The "Get Out Of Your Car!" Fund

Sunday, January 25, 2015

Daddy's in the hospital

One side effect of living in my car is it has helped me work on being more organized with time and belongings. The project today is eliminating old cassettes and floppy disks (yes, I said floppy disks). I started digitizing my old cassettes 3-4 years ago, saving old songs onto my computer. However, I stopped for two years. Now, that I'm doing it again, I realized that many of these songs were popular and on Youtube or Grooveshark now and they are NOT going away. There is not point in digitizing them. That revelation is saving me a lot of time. I'm focusing on saving old sermons, recordings of me and my siblings when we were children, and other hard-to-replace audio. One thing that is more important to declutter than my car, storage unit, or classroom is my soul. I read an update on Sandy Patty's blog that reminded me of this (http://sandipatty.com/things-im-learning-from-decluttering/).
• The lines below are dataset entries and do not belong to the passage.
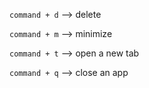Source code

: `command + d` --> delete

`command + m` --> minimize

`command + t` --> open a new tab

`command + q` --> close an app

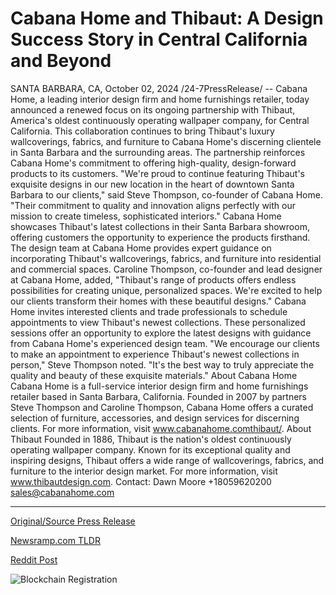# Cabana Home and Thibaut: A Design Success Story in Central California and Beyond

SANTA BARBARA, CA, October 02, 2024 /24-7PressRelease/ -- Cabana Home, a leading interior design firm and home furnishings retailer, today announced a renewed focus on its ongoing partnership with Thibaut, America's oldest continuously operating wallpaper company, for Central California.  This collaboration continues to bring Thibaut's luxury wallcoverings, fabrics, and furniture to Cabana Home's discerning clientele in Santa Barbara and the surrounding areas. The partnership reinforces Cabana Home's commitment to offering high-quality, design-forward products to its customers.  "We're proud to continue featuring Thibaut's exquisite designs in our new location in the heart of downtown Santa Barbara to our clients," said Steve Thompson, co-founder of Cabana Home. "Their commitment to quality and innovation aligns perfectly with our mission to create timeless, sophisticated interiors."  Cabana Home showcases Thibaut's latest collections in their Santa Barbara showroom, offering customers the opportunity to experience the products firsthand. The design team at Cabana Home provides expert guidance on incorporating Thibaut's wallcoverings, fabrics, and furniture into residential and commercial spaces.  Caroline Thompson, co-founder and lead designer at Cabana Home, added, "Thibaut's range of products offers endless possibilities for creating unique, personalized spaces. We're excited to help our clients transform their homes with these beautiful designs."  Cabana Home invites interested clients and trade professionals to schedule appointments to view Thibaut's newest collections. These personalized sessions offer an opportunity to explore the latest designs with guidance from Cabana Home's experienced design team.  "We encourage our clients to make an appointment to experience Thibaut's newest collections in person," Steve Thompson noted. "It's the best way to truly appreciate the quality and beauty of these exquisite materials."  About Cabana Home Cabana Home is a full-service interior design firm and home furnishings retailer based in Santa Barbara, California. Founded in 2007 by partners Steve Thompson and Caroline Thompson, Cabana Home offers a curated selection of furniture, accessories, and design services for discerning clients. For more information, visit www.cabanahome.comthibaut/.   About Thibaut Founded in 1886, Thibaut is the nation's oldest continuously operating wallpaper company. Known for its exceptional quality and inspiring designs, Thibaut offers a wide range of wallcoverings, fabrics, and furniture to the interior design market. For more information, visit www.thibautdesign.com.  Contact: Dawn Moore +18059620200 sales@cabanahome.com 

---

[Original/Source Press Release](https://www.24-7pressrelease.com/press-release/514888/cabana-home-and-thibaut-a-design-success-story-in-central-california-and-beyond)
                    

[Newsramp.com TLDR](None) 



[Reddit Post](https://www.reddit.com/r/TravelAndLeisureNews/comments/1fuh3hc/cabana_home_reinforces_partnership_with_thibaut/) 



![Blockchain Registration](https://cdn.newsramp.app/24-7PressRelease/qrcode/2410/2/gold_hsl.webp)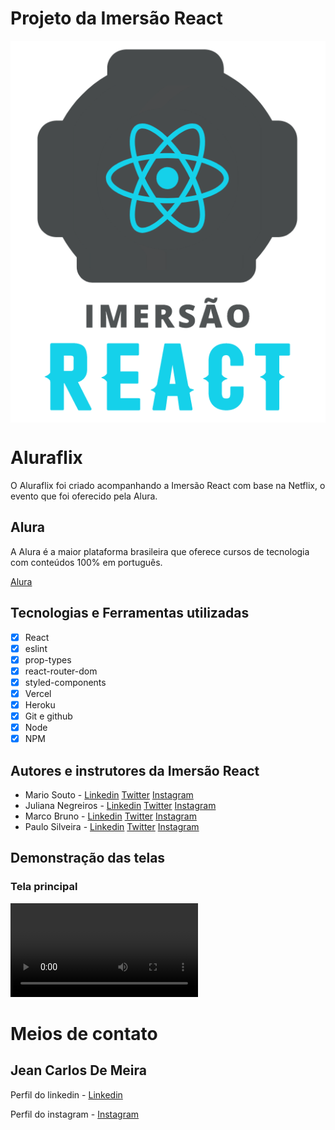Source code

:# Projeto da Imersão React

<p  align="center"><img src="./apresentacao/logo.png" align="center"></img></p>

# Aluraflix

O Aluraflix foi criado acompanhando a Imersão React com base na Netflix, o evento que foi oferecido pela Alura. 

## Alura
 A Alura é a maior plataforma brasileira que oferece cursos de tecnologia com conteúdos 100% em português.

[Alura](https://www.alura.com.br/planos-cursos-online?gclid=Cj0KCQjw6575BRCQARIsAMp-ksMBIu4gCj4okGXOioZID0WTWUK4hCh7VtE41VBOKXg_EU4Lq4sRhK8aAk6oEALw_wcB)

## Tecnologias e Ferramentas utilizadas
- [x] React
- [x] eslint
- [x] prop-types
- [x] react-router-dom
- [x] styled-components
- [x] Vercel
- [x] Heroku
- [x] Git e github
- [x] Node
- [x] NPM

## Autores e instrutores da Imersão React

* Mario Souto - [Linkedin](https://www.linkedin.com/in/omariosouto/) [Twitter](https://twitter.com/omariosouto) [Instagram](https://www.instagram.com/omariosouto/)
* Juliana Negreiros - [Linkedin](https://www.linkedin.com/in/juliananegreiros/) [Twitter](https://twitter.com/juunegreiros) [Instagram](https://www.instagram.com/juu_negreiros/)
* Marco Bruno - [Linkedin](https://www.linkedin.com/in/marcobrunobr/) [Twitter](https://twitter.com/marcobrunodev) [Instagram](https://www.instagram.com/marcobrunodev/)
* Paulo Silveira - [Linkedin](https://www.linkedin.com/in/paulosilveira/) [Twitter](https://www.linkedin.com/in/paulosilveira/) [Instagram](https://www.instagram.com/paulo_hipster/)

## Demonstração das telas
### Tela principal
![](./apresentacao/recording_Aula.webm)


# Meios de contato
## Jean Carlos De Meira

Perfil do linkedin - [Linkedin](https://www.linkedin.com/in/jean-carlos-de-meira-00593816a/)

Perfil do instagram - [Instagram](https://www.instagram.com/jean.meira10/?hl=pt-br)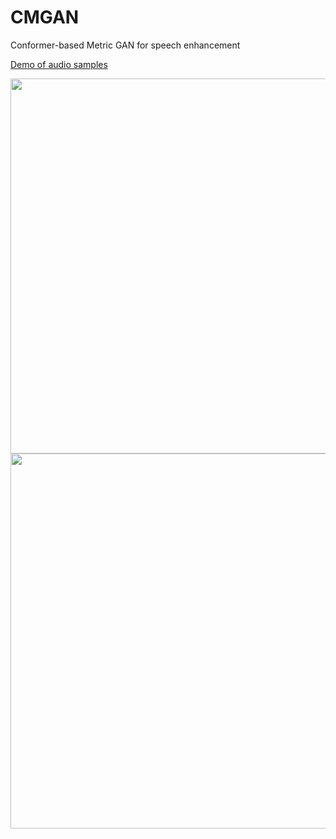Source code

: # CMGAN
Conformer-based Metric GAN for speech enhancement

[Demo of audio samples](https://ruizhecao96.github.io/) 

<img src="https://github.com/ruizhecao96/CMGAN/blob/main/Figures/Overview.jpg" width="600px">

<img src="https://github.com/ruizhecao96/CMGAN/blob/main/Figures/Table.jpg" width="600px">
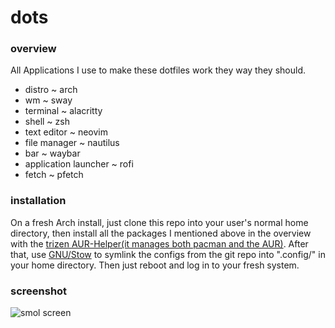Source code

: # dots

### overview

All Applications I use to make these dotfiles work they way they should.

* distro ~ arch
* wm ~ sway
* terminal ~ alacritty
* shell ~ zsh
* text editor ~ neovim
* file manager ~ nautilus
* bar ~ waybar
* application launcher ~ rofi
* fetch ~ pfetch

### installation

On a fresh Arch install, just clone this repo into your user's normal home directory, then install all the packages I mentioned above in the overview with the [trizen AUR-Helper(it manages both pacman and the AUR)](https://github.com/trizen/trizen). After that, use [GNU/Stow](https://www.gnu.org/software/stow/) to symlink the configs from the git repo into ".config/" in your home directory. Then just reboot and log in to your fresh system.

### screenshot
![smol screen](https://raw.githubusercontent.com/petrolblue/dots/master/screen.png)
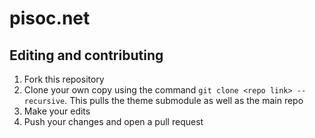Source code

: # pisoc.net

## Editing and contributing
1. Fork this repository
2. Clone your own copy using the command `git clone <repo link> --recursive`. This pulls the theme submodule as well as the main repo
3. Make your edits
4. Push your changes and open a pull request
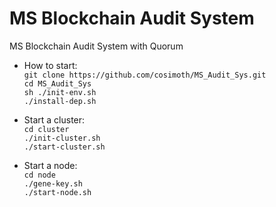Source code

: # MS Blockchain Audit System
MS Blockchain Audit System with Quorum  

- How to start:  
`git clone https://github.com/cosimoth/MS_Audit_Sys.git`  
`cd MS_Audit_Sys`  
`sh ./init-env.sh`  
`./install-dep.sh`

- Start a cluster:  
`cd cluster`  
`./init-cluster.sh`  
`./start-cluster.sh`

- Start a node:  
`cd node`  
`./gene-key.sh`  
`./start-node.sh`  
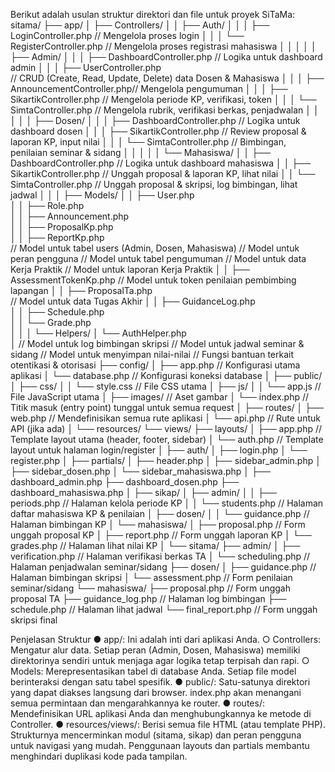 Berikut adalah usulan struktur direktori dan file untuk proyek SiTaMa:  
sitama/ 
├── app/ 
│   ├── Controllers/ 
│   │   ├── Auth/ 
│   │   │   ├── LoginController.php       // Mengelola proses login 
│   │   │   └── RegisterController.php    // Mengelola proses registrasi mahasiswa 
│   │   │ 
│   │   ├── Admin/ 
│   │   │   ├── DashboardController.php   // Logika untuk dashboard admin 
│   │   │   ├── UserController.php        
// CRUD (Create, Read, Update, Delete) data Dosen & 
Mahasiswa 
│   │   │   ├── AnnouncementController.php// Mengelola pengumuman 
│   │   │   ├── SikartikController.php    // Mengelola periode KP, verifikasi, token 
│   │   │   └── SimtaController.php       // Mengelola rubrik, verifikasi berkas, penjadwalan 
│   │   │ 
│   │   ├── Dosen/ 
│   │   │   ├── DashboardController.php   // Logika untuk dashboard dosen 
│   │   │   ├── SikartikController.php    // Review proposal & laporan KP, input nilai 
│   │   │   └── SimtaController.php       // Bimbingan, penilaian seminar & sidang 
│   │   │ 
│   │   └── Mahasiswa/ 
│   │       ├── DashboardController.php   // Logika untuk dashboard mahasiswa 
│   │       ├── SikartikController.php    // Unggah proposal & laporan KP, lihat nilai 
│   │       └── SimtaController.php       // Unggah proposal & skripsi, log bimbingan, lihat jadwal 
│   │ 
│   ├── Models/ 
│   │   ├── User.php                    
│   │   ├── Role.php                    
│   │   ├── Announcement.php            
│   │   ├── ProposalKp.php              
│   │   ├── ReportKp.php                
// Model untuk tabel users (Admin, Dosen, Mahasiswa) 
// Model untuk peran pengguna 
// Model untuk tabel pengumuman 
// Model untuk data Kerja Praktik 
// Model untuk laporan Kerja Praktik 
│   │   ├── AssessmentTokenKp.php       // Model untuk token penilaian pembimbing lapangan 
│   │   ├── ProposalTa.php              
// Model untuk data Tugas Akhir 
│   │   ├── GuidanceLog.php             
│   │   ├── Schedule.php                
│   │   └── Grade.php                   
│   │ 
│   └── Helpers/ 
│       └── AuthHelper.php              
│ 
// Model untuk log bimbingan skripsi 
// Model untuk jadwal seminar & sidang 
// Model untuk menyimpan nilai-nilai 
// Fungsi bantuan terkait otentikasi & otorisasi 
├── config/ 
│   ├── app.php                         // Konfigurasi utama aplikasi 
│   └── database.php                    // Konfigurasi koneksi database 
│ 
├── public/ 
│   ├── css/ 
│   │   └── style.css                   // File CSS utama 
│   ├── js/ 
│   │   └── app.js                      // File JavaScript utama 
│   ├── images/                         // Aset gambar 
│   └── index.php                       // Titik masuk (entry point) tunggal untuk semua request 
│ 
├── routes/ 
│   ├── web.php                         // Mendefinisikan semua rute aplikasi 
│   └── api.php                         // Rute untuk API (jika ada) 
│ 
└── resources/ 
    └── views/ 
        ├── layouts/ 
        │   ├── app.php                 // Template layout utama (header, footer, sidebar) 
        │   └── auth.php                // Template layout untuk halaman login/register 
        │ 
        ├── auth/ 
        │   ├── login.php 
        │   └── register.php 
        │ 
        ├── partials/ 
        │   ├── header.php 
        │   ├── sidebar_admin.php 
        │   ├── sidebar_dosen.php 
        │   └── sidebar_mahasiswa.php 
        │ 
        ├── dashboard_admin.php 
        ├── dashboard_dosen.php 
        ├── dashboard_mahasiswa.php 
        │ 
        ├── sikap/ 
        │   ├── admin/ 
        │   │   ├── periods.php         // Halaman kelola periode KP 
        │   │   └── students.php        // Halaman daftar mahasiswa KP & penilaian 
        │   ├── dosen/ 
        │   │   └── guidance.php        // Halaman bimbingan KP 
        │   └── mahasiswa/ 
        │       ├── proposal.php        // Form unggah proposal KP 
        │       ├── report.php          // Form unggah laporan KP 
        │       └── grades.php          // Halaman lihat nilai KP 
        │ 
        └── sitama/ 
            ├── admin/ 
            │   ├── verification.php    // Halaman verifikasi berkas TA 
            │   └── scheduling.php      // Halaman penjadwalan seminar/sidang 
            ├── dosen/ 
            │   ├── guidance.php        // Halaman bimbingan skripsi 
            │   └── assessment.php      // Form penilaian seminar/sidang 
            └── mahasiswa/ 
                ├── proposal.php        // Form unggah proposal TA 
                ├── guidance_log.php    // Halaman log bimbingan 
                ├── schedule.php        // Halaman lihat jadwal 
                └── final_report.php    // Form unggah skripsi final 
 
Penjelasan Struktur 
● app/: Ini adalah inti dari aplikasi Anda. 
○ Controllers: Mengatur alur data. Setiap peran (Admin, Dosen, Mahasiswa) memiliki 
direktorinya sendiri untuk menjaga agar logika tetap terpisah dan rapi. 
○ Models: Merepresentasikan tabel di database Anda. Setiap file model berinteraksi 
dengan satu tabel spesifik. 
● public/: Satu-satunya direktori yang dapat diakses langsung dari browser. index.php 
akan menangani semua permintaan dan mengarahkannya ke router. 
● routes/: Mendefinisikan URL aplikasi Anda dan menghubungkannya ke metode di 
Controller. 
● resources/views/: Berisi semua file HTML (atau template PHP). Strukturnya 
mencerminkan modul (sitama, sikap) dan peran pengguna untuk navigasi yang mudah. 
Penggunaan layouts dan partials membantu menghindari duplikasi kode pada tampilan.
I have to decide what to keep, toss, or donate from my life. I need to work on throwing away wounds, slights, wrong decisions, adn broken relationships. Which brings me to a more important matter. My dad went into the ICU Wednesday because of diabetes complications. I researched flight options and informed my job that I may be taking off some days. Then it dawned on me that I could use technology to visit him in the hospital. I didn't mind spending $640 dollars for airfare plus more for a rental car, but my mom and Sasha assured me that he was getting better and better as the hours passed by so I chose the technology option. However, Google hangouts is terrible. After several hours of failing to get it to work, Aunt and Uncle Theo and I just downloaded Skype on our devices and practiced making Skype calls so that we can all visit with Daddy. Video chatting with him was my one goal yesterday, and it didn't even happen because the folks down South didn't have it and couldn't figure out how to get it in time. They were also busy with other tasks throughout the day. No one realized how much it hurt me not to be able to see Daddy yesterday. I cried before I went to bed. This morning, I'm over it. I'm thankful that I have my dad here still, and if I didn't have technology, I would be happy to just hear updates from people (Daddy can't talk, so that's another reason video-chatting was so important 0 so I could SEE him). So, I'll still be content. I'll also be focused on the day when there will be no need for hospitals and virtual visits.